[Python-Dev] PEP needed? Introducing Tcl objects (original) (raw)

Martin v. Loewis martin@v.loewis.de
19 Feb 2002 21:22:16 +0100


"Jeffrey Hobbs" <jeffh@ActiveState.com> writes:

IIRC, TclSetMaxBlockTime is a one-short call - it sets the next block time, not all block times. I'm sure there was a reason for this, but that was implemented before I was a core guy. Anyway, I think you just need to try:

- result = TclDoOneEvent(TCLDONTWAIT); + TclSetMaxBlockTime(&blocktime); + result = TclDoOneEvent(0); and see if that satisfies the need for responsiveness as well as not blocking.

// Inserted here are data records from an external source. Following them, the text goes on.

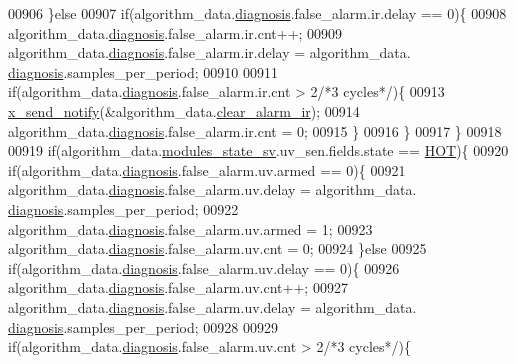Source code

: \begin{DoxyCode}
{{{{{00906             \}\textcolor{keywordflow}{else}
00907             \textcolor{keywordflow}{if}(algorithm\_data.\hyperlink{a00016_a16f85d57ec98b4ad05f5a2e10536b3c6}{diagnosis}.false\_alarm.ir.delay == 0)\{
00908               algorithm\_data.\hyperlink{a00016_a16f85d57ec98b4ad05f5a2e10536b3c6}{diagnosis}.false\_alarm.ir.cnt++;
00909               algorithm\_data.\hyperlink{a00016_a16f85d57ec98b4ad05f5a2e10536b3c6}{diagnosis}.false\_alarm.ir.delay = algorithm\_data.
      \hyperlink{a00016_a16f85d57ec98b4ad05f5a2e10536b3c6}{diagnosis}.samples\_per\_period;
00910 
00911               \textcolor{keywordflow}{if}(algorithm\_data.\hyperlink{a00016_a16f85d57ec98b4ad05f5a2e10536b3c6}{diagnosis}.false\_alarm.ir.cnt > 2\textcolor{comment}{/*3 cycles*/})\{
00913                \hyperlink{a00036_ae17b0bb16da3c471bb6074bb4c4d0fee}{x\_send\_notify}(&algorithm\_data.\hyperlink{a00016_a5ef7ebf1a1e20f770d46232ab2be8312}{clear\_alarm\_ir});
00914                algorithm\_data.\hyperlink{a00016_a16f85d57ec98b4ad05f5a2e10536b3c6}{diagnosis}.false\_alarm.ir.cnt = 0;
00915                \}
00916             \}
00917         \}
00918 
00919         \textcolor{keywordflow}{if}(algorithm\_data.\hyperlink{a00016_a293140e240bbd54f7601adbc9194148c}{modules\_state\_sv}.uv\_sen.fields.state == 
      \hyperlink{a00021_a1eb14cc432874ddacd1934791dbe12a3}{HOT})\{
00920             \textcolor{keywordflow}{if}(algorithm\_data.\hyperlink{a00016_a16f85d57ec98b4ad05f5a2e10536b3c6}{diagnosis}.false\_alarm.uv.armed == 0)\{
00921               algorithm\_data.\hyperlink{a00016_a16f85d57ec98b4ad05f5a2e10536b3c6}{diagnosis}.false\_alarm.uv.delay  = algorithm\_data.
      \hyperlink{a00016_a16f85d57ec98b4ad05f5a2e10536b3c6}{diagnosis}.samples\_per\_period;
00922                algorithm\_data.\hyperlink{a00016_a16f85d57ec98b4ad05f5a2e10536b3c6}{diagnosis}.false\_alarm.uv.armed = 1;
00923                algorithm\_data.\hyperlink{a00016_a16f85d57ec98b4ad05f5a2e10536b3c6}{diagnosis}.false\_alarm.uv.cnt   = 0;
00924             \}\textcolor{keywordflow}{else}
00925             \textcolor{keywordflow}{if}(algorithm\_data.\hyperlink{a00016_a16f85d57ec98b4ad05f5a2e10536b3c6}{diagnosis}.false\_alarm.uv.delay == 0)\{
00926               algorithm\_data.\hyperlink{a00016_a16f85d57ec98b4ad05f5a2e10536b3c6}{diagnosis}.false\_alarm.uv.cnt++;
00927               algorithm\_data.\hyperlink{a00016_a16f85d57ec98b4ad05f5a2e10536b3c6}{diagnosis}.false\_alarm.uv.delay = algorithm\_data.
      \hyperlink{a00016_a16f85d57ec98b4ad05f5a2e10536b3c6}{diagnosis}.samples\_per\_period;
00928 
00929               \textcolor{keywordflow}{if}(algorithm\_data.\hyperlink{a00016_a16f85d57ec98b4ad05f5a2e10536b3c6}{diagnosis}.false\_alarm.uv.cnt > 2\textcolor{comment}{/*3 cycles*/})\{
}}}}}
\end{DoxyCode}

Thanks, but that won't help. Tcl still performs a blocking select. Studying the Tcl source, it seems that the SetMaxBlockTime feature is broken in Tcl 8.3. DoOneEvent has

/*
 * If TCL_DONT_WAIT is set, be sure to poll rather than
 * blocking, otherwise reset the block time to infinity.
 */

if (flags & TCL_DONT_WAIT) {
    tsdPtr->blockTime.sec = 0;
    tsdPtr->blockTime.usec = 0;
    tsdPtr->blockTimeSet = 1;
} else {
    tsdPtr->blockTimeSet = 0;
}

So if TCL_DONT_WAIT is set, the blocktime is 0, otherwise, it is considered not set. It then goes on doing

if ((flags & TCL_DONT_WAIT) || tsdPtr->blockTimeSet) {
    timePtr = &tsdPtr->blockTime;
} else {
    timePtr = NULL;
}
result = Tcl_WaitForEvent(timePtr);

So if TCL_DONT_WAIT isn't set, it will block; if it is, it will busy-wait. Looks like we lose either way.

In-between, it invokes the setupProcs of each input source, so that they can set a maxblocktime, but I don't think _tkinter should hack itself into that process.

So I don't see a solution on the path of changing how Tcl invokes select.

About thread-safety: Is Tcl 8.3 thread-safe in its standard installation, so that we can just use it from multiple threads? If not, what is the compile-time check to determine whether it is thread-safe? If there is none, I really don't see a solution, and the Sleep must stay.